Archive for Thursday, June 18, 2009

Kansas receives $69 million in federal stimulus funds for unemployment benefits

June 18, 2009


— Kansas officials were notified Thursday that the state will receive $69 million in federal stimulus funds for unemployment benefits.

“It was less than one month ago that I was joined by aviation and business leaders in Wichita, signing the legislation that qualified Kansas for these funds, and already, we’re seeing how swift action can achieve swift results,” said Gov. Mark Parkinson. “These resources will help out-of-work Kansans put food on the table while they learn new skills for a new job, and that is a critical step in turning our economy around,” he said.
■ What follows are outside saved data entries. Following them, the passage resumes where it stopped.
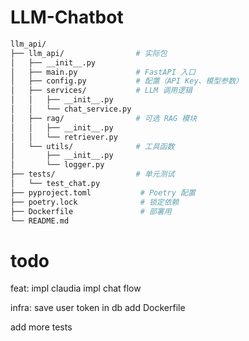 # LLM-Chatbot

```bash
llm_api/
├── llm_api/                # 实际包
│   ├── __init__.py
│   ├── main.py             # FastAPI 入口
│   ├── config.py           # 配置（API Key、模型参数）
│   ├── services/           # LLM 调用逻辑
│   │   ├── __init__.py
│   │   └── chat_service.py
│   ├── rag/                # 可选 RAG 模块
│   │   ├── __init__.py
│   │   └── retriever.py
│   └── utils/              # 工具函数
│       ├── __init__.py
│       └── logger.py
├── tests/                  # 单元测试
│   └── test_chat.py
├── pyproject.toml           # Poetry 配置
├── poetry.lock              # 锁定依赖
├── Dockerfile               # 部署用
└── README.md

```

# todo
feat:
impl claudia
impl chat flow

infra:
save user token in db
add Dockerfile

add more tests
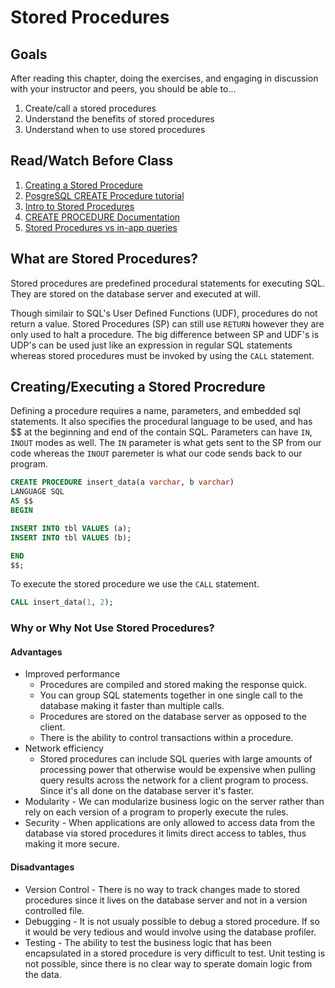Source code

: # Stored Procedures

## Goals

After reading this chapter, doing the exercises, and engaging in discussion with your instructor and peers, you should be able to...

1. Create/call a stored procedures 
2. Understand the benefits of stored procedures
3. Understand when to use stored procedures

## Read/Watch Before Class

1. [Creating a Stored Procedure](https://www.youtube.com/watch?v=NdpniWg-KFg)
2. [PosgreSQL CREATE Procedure tutorial](https://www.postgresqltutorial.com/postgresql-create-procedure/)
3. [Intro to Stored Procedures](https://www.geeksforgeeks.org/postgresql-introduction-to-stored-procedures/)
4. [CREATE PROCEDURE Documentation](https://www.postgresql.org/docs/11/sql-createprocedure.html)
5. [Stored Procedures vs in-app queries](https://www.brentozar.com/archive/2019/03/should-we-use-stored-procedures-or-queries-built-in-the-app/)


## What are Stored Procedures?
Stored procedures are predefined procedural statements for executing SQL. They are stored on the database server and  executed at will.

Though similair to SQL's User Defined Functions (UDF), procedures do not return a value. Stored Procedures (SP) can still use `RETURN` however they are only used to halt a procedure. The big difference between SP and UDF's is UDP's can be used just like an expression in regular SQL statements whereas stored procedures must be invoked by using the `CALL` statement. 


## Creating/Executing a Stored Procredure

Defining a procedure requires a name, parameters, and embedded sql statements. It also specifies the procedural language to be used, and has $$ at the beginning and end of the contain SQL. Parameters can have `IN`, `INOUT` modes as well. The `IN` parameter is what gets sent to the SP from our code whereas the `INOUT` paremeter is what our code sends back to our program.

```sql
CREATE PROCEDURE insert_data(a varchar, b varchar)
LANGUAGE SQL
AS $$
BEGIN

INSERT INTO tbl VALUES (a);
INSERT INTO tbl VALUES (b);

END
$$;
```

To execute the stored procedure we use the `CALL` statement.

```sql
CALL insert_data(1, 2);
```

### Why or Why Not Use Stored Procedures?
#### Advantages
- Improved performance 
  - Procedures are compiled and stored making the response quick.
  - You can group SQL statements together in one single call to the database making it faster than multiple calls.
  - Procedures are stored on the database server as opposed to the client.
  - There is the ability to control transactions within a procedure.
- Network efficiency
  - Stored procedures can include SQL queries with large amounts of processing power that otherwise would be expensive when pulling query results across the network for a client program to process. Since it's all done on the database server it's faster.
- Modularity - We can modularize business logic on the server rather than rely on each version of a program to properly execute the rules.
- Security - When applications are only allowed to access data from the database via stored procedures it limits direct access to tables, thus making it more secure.

#### Disadvantages
- Version Control - There is no way to track changes made to stored procedures since it lives on the database server and not in a version controlled file.
- Debugging - It is not usualy possible to debug a stored procedure. If so it would be very tedious and would involve using the database profiler.
- Testing - The ability to test the business logic that has been encapsulated in a stored procedure is very difficult to test. Unit testing is not possible, since there is no clear way to sperate domain logic from the data.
Kansas became eligible for the funds under the federal American Recovery and Reinvestment Act after the 2009 legislative session when lawmakers approved changes in the state’s unemployment system.

Those changes included an alternate wage base period to determine an individual’s eligibility for unemployment benefits; codifying a long-time practice of allowing benefits to those seeking part-time work; and providing up to 26 additional weeks of benefits for individuals participating in approved training programs.
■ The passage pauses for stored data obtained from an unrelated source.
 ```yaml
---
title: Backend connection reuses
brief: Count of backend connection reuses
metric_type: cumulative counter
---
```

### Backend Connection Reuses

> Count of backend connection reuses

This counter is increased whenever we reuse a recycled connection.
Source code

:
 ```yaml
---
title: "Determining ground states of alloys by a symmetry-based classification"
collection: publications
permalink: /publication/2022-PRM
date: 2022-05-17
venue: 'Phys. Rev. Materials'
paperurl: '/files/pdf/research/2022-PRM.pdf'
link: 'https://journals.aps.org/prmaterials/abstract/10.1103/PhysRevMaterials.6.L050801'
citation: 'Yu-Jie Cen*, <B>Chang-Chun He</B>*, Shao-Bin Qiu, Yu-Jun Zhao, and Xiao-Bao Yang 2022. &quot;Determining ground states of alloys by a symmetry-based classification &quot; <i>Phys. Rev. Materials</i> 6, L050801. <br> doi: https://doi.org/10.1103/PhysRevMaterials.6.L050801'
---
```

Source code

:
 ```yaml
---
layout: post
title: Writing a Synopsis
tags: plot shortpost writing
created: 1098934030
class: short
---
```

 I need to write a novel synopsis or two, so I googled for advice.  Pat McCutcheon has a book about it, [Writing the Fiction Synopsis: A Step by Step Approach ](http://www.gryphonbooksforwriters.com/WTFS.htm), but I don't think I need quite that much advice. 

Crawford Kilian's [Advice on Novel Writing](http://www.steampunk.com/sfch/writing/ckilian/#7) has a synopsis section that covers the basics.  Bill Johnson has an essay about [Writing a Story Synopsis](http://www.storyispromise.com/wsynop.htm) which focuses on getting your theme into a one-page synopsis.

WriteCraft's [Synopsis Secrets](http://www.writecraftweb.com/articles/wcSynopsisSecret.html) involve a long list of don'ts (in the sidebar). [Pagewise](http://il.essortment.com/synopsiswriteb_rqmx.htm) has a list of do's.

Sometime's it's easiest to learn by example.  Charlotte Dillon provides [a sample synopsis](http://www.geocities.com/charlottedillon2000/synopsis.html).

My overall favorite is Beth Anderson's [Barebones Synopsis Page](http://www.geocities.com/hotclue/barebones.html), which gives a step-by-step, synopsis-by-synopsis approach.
Leslie Swearingen 8 years, 11 months ago

Hopefully this will help out a lot of people.

Jake Esau 8 years, 11 months ago

While I feel sorry for those that have lost their jobs and legitimately need this money, I thought the stimulus package was to help encourage job creation... Wouldn't it be a better use of the money to create jobs for the people?

Godot 8 years, 11 months ago

And who will pay for this? Look in the eyes of that sweet baby grandchild and tell him that he will be in servitude for his entire life to pay off the debt that the all powerful Obama placed on his back to alleviate your discomfort.
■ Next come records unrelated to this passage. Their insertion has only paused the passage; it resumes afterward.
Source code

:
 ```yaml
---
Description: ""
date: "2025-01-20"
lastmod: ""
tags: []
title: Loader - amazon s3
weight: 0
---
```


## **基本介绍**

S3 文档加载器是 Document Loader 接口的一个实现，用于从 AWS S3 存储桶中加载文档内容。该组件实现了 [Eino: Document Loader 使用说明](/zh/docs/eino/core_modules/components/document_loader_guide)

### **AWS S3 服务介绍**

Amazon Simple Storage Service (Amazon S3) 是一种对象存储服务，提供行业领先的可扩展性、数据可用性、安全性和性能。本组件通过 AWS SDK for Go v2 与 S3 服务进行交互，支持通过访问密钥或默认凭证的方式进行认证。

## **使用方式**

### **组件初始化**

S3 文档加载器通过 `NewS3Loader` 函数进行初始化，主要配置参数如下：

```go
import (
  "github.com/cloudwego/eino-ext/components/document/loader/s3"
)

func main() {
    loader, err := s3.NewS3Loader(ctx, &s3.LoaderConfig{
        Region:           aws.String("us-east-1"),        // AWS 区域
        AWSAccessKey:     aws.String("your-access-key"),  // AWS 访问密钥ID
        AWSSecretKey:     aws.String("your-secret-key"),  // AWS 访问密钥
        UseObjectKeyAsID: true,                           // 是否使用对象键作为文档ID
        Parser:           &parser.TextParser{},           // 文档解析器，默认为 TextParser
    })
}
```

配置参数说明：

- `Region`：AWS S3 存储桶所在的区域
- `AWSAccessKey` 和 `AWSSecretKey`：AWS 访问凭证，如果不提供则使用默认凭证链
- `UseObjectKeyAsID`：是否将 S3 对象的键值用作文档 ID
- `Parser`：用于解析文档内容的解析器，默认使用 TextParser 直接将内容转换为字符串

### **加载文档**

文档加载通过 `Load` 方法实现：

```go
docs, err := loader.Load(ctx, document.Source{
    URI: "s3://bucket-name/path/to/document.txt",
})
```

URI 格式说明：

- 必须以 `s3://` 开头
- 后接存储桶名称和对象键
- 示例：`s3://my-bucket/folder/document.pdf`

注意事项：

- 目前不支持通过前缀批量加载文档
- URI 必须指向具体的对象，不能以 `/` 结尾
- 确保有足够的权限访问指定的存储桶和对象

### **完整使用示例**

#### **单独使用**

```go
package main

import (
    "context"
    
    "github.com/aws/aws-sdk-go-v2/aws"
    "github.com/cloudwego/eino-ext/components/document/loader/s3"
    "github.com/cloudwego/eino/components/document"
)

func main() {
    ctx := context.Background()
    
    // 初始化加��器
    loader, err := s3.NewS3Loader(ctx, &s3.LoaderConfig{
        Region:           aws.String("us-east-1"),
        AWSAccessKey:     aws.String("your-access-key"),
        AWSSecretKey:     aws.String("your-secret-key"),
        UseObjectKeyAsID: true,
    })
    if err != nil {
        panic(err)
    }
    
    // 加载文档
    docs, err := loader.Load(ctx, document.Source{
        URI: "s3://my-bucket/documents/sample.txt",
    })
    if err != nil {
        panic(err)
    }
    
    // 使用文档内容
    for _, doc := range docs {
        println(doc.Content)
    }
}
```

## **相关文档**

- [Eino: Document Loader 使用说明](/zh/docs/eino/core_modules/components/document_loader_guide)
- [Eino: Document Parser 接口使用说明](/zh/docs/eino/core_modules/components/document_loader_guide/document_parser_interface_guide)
Godot 8 years, 11 months ago

Math is math. There is no solution other than default or debt slavery for future generations.

feeble 8 years, 11 months ago

Before the September 11, 2001 attacks, the George W. Bush administration projected in the 2002 U.S. budget that there would be a $1.288 trillion surplus from 2001 through 2004. [1]

In the 2005 Mid-Session Review, however, this had changed to a projected deficit of $850 billion, a swing of $2.138 trillion.[2]

The latter document states that 49 percent of this swing was due to "economic and technical re-estimates", 29 percent was due to "tax relief", (mainly the 2001 and 2003 Bush tax cuts), and the remaining 22 percent was due to "war, homeland, and other enacted legislation" (mainly expenditures for the War on Terror, Iraq War, and homeland security).

We were broke long before November '08. Remind me again, what Bush and the conservative majority did between 2001 and 2006 to reduce the deficit?

[1]"Fiscal Year 2000: Budget of the United States Government." Office of Management and Budget, Executive Office of the President. Government Printing Office 2003. 2002 U.S. Budget

[2]"Fiscal Year 2005 Mid-Session Review: Budget of the United States Government." Office of Management and Budget, Executive Office of the President. 2005.